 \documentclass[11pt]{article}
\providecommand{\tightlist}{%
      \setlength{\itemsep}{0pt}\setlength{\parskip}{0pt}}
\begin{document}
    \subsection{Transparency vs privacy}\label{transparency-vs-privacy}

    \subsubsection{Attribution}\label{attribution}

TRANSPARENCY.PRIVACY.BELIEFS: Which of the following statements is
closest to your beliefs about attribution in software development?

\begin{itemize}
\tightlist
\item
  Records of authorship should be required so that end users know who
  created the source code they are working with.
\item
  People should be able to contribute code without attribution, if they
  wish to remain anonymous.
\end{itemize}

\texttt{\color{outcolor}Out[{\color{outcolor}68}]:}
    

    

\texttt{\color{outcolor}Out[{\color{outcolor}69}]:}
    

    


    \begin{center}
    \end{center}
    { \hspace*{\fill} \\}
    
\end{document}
--------------------------------------------------
ASSIGNED TASK »
Where a line in the records above contains the string "color", copy that line.

RESULT FOR THIS EXERCISE »
\texttt{\color{outcolor}Out[{\color{outcolor}68}]:}
\texttt{\color{outcolor}Out[{\color{outcolor}69}]:}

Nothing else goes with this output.